On re-thinking, << can be implemented more functionally by introducing fmap (influenced by ApplyAll in Backus' FP; Joy has a comparable operator in cleave) which maps a list of functions on one argument, as variant to lmap which maps a function to a list of arguments:
 proc fmap {functions x}  {lmap f $functions {$f $x}}

#-- slight sugaring
 proc first list  {lindex $list 0}

#-- Then we can write << like this:
 proc << filename  {first [fmap {read close} [open $filename]]}

The advantage is that no local variable is needed, except for the formal parameter filename. This crystalline conciseness isn't everybody's taste, but I at least like it :)

RS: More functional fun on a Sunday evening: A classic FP operation is fold which reduces a list of values to one. The neutral element of the operation is the first argument, so I just call that "res" to save one assignment:
 proc fold {res op list} {
    foreach e $list {set res [$op $res $e]}
    set res
 }

This requires expr operators exposed as Polish function names:
 foreach op {+ - * /} {proc $op {a b} "expr {\$a $op \$b}"}

Isn't there a change now in Tcl 8.5 that allows this to be replaced?

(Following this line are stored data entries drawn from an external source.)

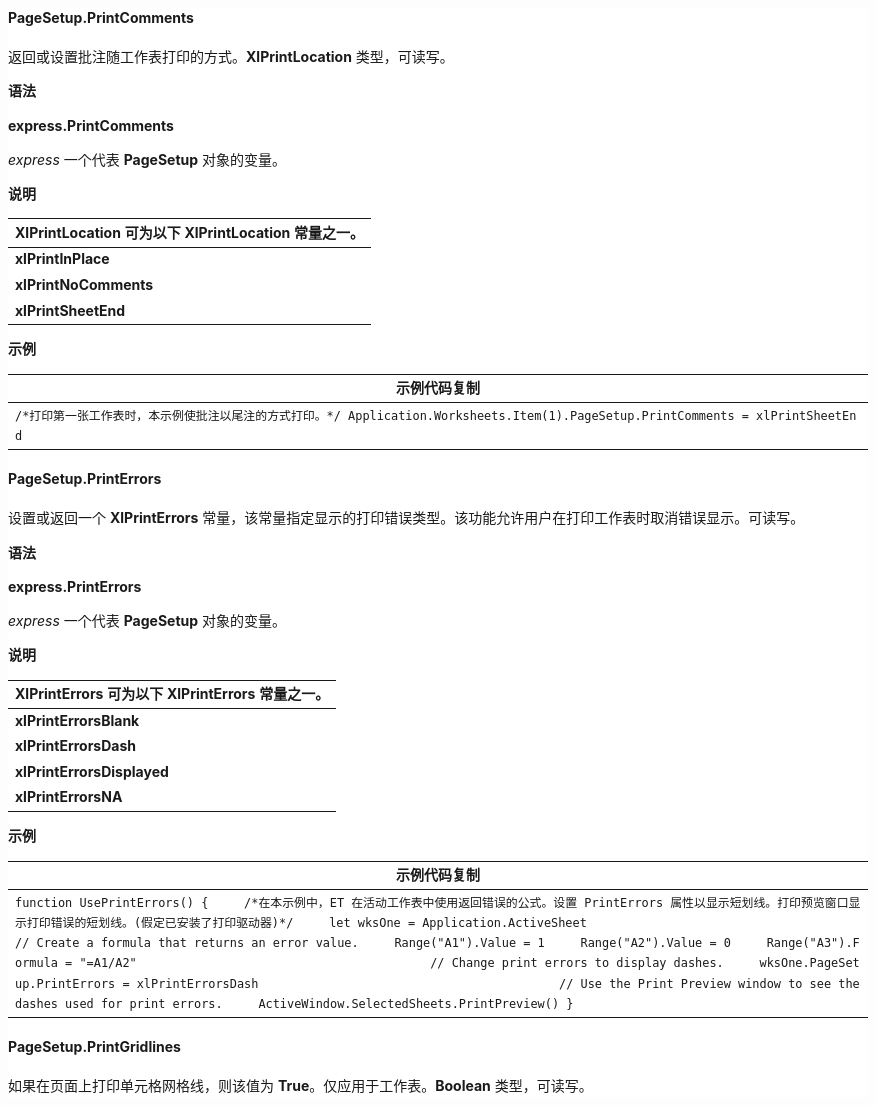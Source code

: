 #### **PageSetup.PrintComments**

返回或设置批注随工作表打印的方式。**XlPrintLocation** 类型，可读写。

**语法**

**express.PrintComments**

*express*   一个代表 **PageSetup** 对象的变量。

**说明**

| **XlPrintLocation** 可为以下 **XlPrintLocation** 常量之一。 |
| ----------------------------------------------------------- |
| **xlPrintInPlace**                                          |
| **xlPrintNoComments**                                       |
| **xlPrintSheetEnd**                                         |

**示例**

| 示例代码复制                                                 |
| ------------------------------------------------------------ |
| `/*打印第一张工作表时，本示例使批注以尾注的方式打印。*/ Application.Worksheets.Item(1).PageSetup.PrintComments = xlPrintSheetEnd` |

#### **PageSetup.PrintErrors**

设置或返回一个 **XlPrintErrors** 常量，该常量指定显示的打印错误类型。该功能允许用户在打印工作表时取消错误显示。可读写。

**语法**

**express.PrintErrors**

*express*   一个代表 **PageSetup** 对象的变量。

**说明**

| **XlPrintErrors** 可为以下 **XlPrintErrors** 常量之一。 |
| ------------------------------------------------------- |
| **xlPrintErrorsBlank**                                  |
| **xlPrintErrorsDash**                                   |
| **xlPrintErrorsDisplayed**                              |
| **xlPrintErrorsNA**                                     |

**示例**

| 示例代码复制                                                 |
| ------------------------------------------------------------ |
| `function UsePrintErrors() {     /*在本示例中，ET 在活动工作表中使用返回错误的公式。设置 PrintErrors 属性以显示短划线。打印预览窗口显示打印错误的短划线。(假定已安装了打印驱动器)*/     let wksOne = Application.ActiveSheet 									     // Create a formula that returns an error value.     Range("A1").Value = 1     Range("A2").Value = 0     Range("A3").Formula = "=A1/A2" 									     // Change print errors to display dashes.     wksOne.PageSetup.PrintErrors = xlPrintErrorsDash 									     // Use the Print Preview window to see the dashes used for print errors.     ActiveWindow.SelectedSheets.PrintPreview() }` |

#### **PageSetup.PrintGridlines**

如果在页面上打印单元格网格线，则该值为 **True**。仅应用于工作表。**Boolean** 类型，可读写。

Two typical uses of fold can now just be curried:
 interp alias {} sum     {} fold 0 +
 interp alias {} product {} fold 1 *

and used in something useful:
 proc laverage list {expr {1.*[sum $list]/[llength $list]}}

Functional composition is of course a must-have:
 proc o {f g x} {$f [$g $x]}

And another flavor of integer range generator, [iota1 5] -> {1 2 3 4 5}:
 proc iota1 n {
    set res {}
    for {set i 1} {$i<=$n} {incr i} {lappend res $i}
    set res
 }

So now we can compose factorial, instead of the recursion as seen too often (coding this I had another glimpse of the Zen of Tcl):
 interp alias {} ! {} o product iota1

Testing:
 % sum {1 2 3 4 5}
 15
 % product {1 2 3 4 5}
 120
 % laverage {1 2 3 4}
 2.5
 % ! 5
 120

Another use of FP means, by NEM and RS in the Chat on 2005-04-04: Which fixed-pitch fonts are available to Tk?
 filter [lambda f {font metrics [list $f] -fixed}] [font families]

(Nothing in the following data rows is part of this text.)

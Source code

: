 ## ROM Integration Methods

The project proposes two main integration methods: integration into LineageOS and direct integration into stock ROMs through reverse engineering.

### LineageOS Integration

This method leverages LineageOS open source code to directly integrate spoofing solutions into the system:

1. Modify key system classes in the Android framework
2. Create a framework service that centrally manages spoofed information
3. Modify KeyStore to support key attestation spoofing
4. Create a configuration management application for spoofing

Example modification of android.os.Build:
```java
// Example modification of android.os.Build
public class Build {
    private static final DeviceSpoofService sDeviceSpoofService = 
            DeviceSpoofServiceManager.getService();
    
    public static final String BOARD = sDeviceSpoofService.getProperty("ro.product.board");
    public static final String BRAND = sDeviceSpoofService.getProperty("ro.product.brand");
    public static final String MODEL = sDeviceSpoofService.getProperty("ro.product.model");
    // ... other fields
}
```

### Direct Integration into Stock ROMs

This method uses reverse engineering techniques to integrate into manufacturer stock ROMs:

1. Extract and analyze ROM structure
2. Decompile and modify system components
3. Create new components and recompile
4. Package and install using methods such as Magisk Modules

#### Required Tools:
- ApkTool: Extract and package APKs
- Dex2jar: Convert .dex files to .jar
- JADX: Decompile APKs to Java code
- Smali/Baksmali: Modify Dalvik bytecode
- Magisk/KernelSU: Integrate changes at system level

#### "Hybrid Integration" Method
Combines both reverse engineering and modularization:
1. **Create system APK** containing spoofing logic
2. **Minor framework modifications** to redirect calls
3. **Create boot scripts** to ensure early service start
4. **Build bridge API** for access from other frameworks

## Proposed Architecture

The list inside was needed to prevent font names with spaces to be misparsed as {name size ?style?}

RS 2005-04-08: readfile again, this time fully FP-clean (in the sense of Functional programming (Backus 1977), i.e. only operating on functions, never on a single variable):
 Def readfile = o first {o {fmap {read close}} open}

with a little more sugar for interp alias:
 proc Def {name = args} {eval [list interp alias {} $name {}] $args}

This requires to let unknown know that we want auto-expansion of first word:
 proc know what {proc unknown args $what\n[info body unknown]}
 know {
   if {[llength [lindex $args 0]]>1} {
      return [uplevel 1 [lindex $args 0] [lrange $args 1 end]]
   }
 }

RS Oh my: re-reading this page again, sometimes I've coded not much less imperative than Julius Caesar. Take iota1 for example: two local variables, a loop - in FP there's different ways, mostly recursion. The case distinction needed there goes best in the expr sub-language, so first of all here's func, a tiny wrapper that allows us to code in expr language only:
 proc func {name argl body} {proc $name $argl [list expr $body]}

A recursive function typically first tests for its terminating condition(s), and finally falls back into itself:
 func iota1 n {$n == 1? 1: [concat [iota1 [- $n 1]] $n]}

This may run slower than the original, but it's FP - a one-liner which needs no other variables than its arguments.

Now let's do fold the FP way, too:
 func fold {res op list} {
    ![llength $list]? $res : [fold [$op $res [first $list]] $op [rest $list]]
 }

where, obviously,
 proc rest list {lrange $list 1 end}

But in this case I agree that functional is less readable than imperative... :)

SS 8Apr2005: There is a good introduction to functional programming at [1]

See control::functional: Enhanced support for functional programming in Tcl, with implementations of some common higher-order functions. Includes foldl, foldr, filter, map, curry, lambda, compose, etc.

See underscore.tcl: Inspired by Underscore.js - This package provides a collection of different utility methods, that try to bring functional programming aspects known from other programming languages like Ruby or JavaScript to Tcl.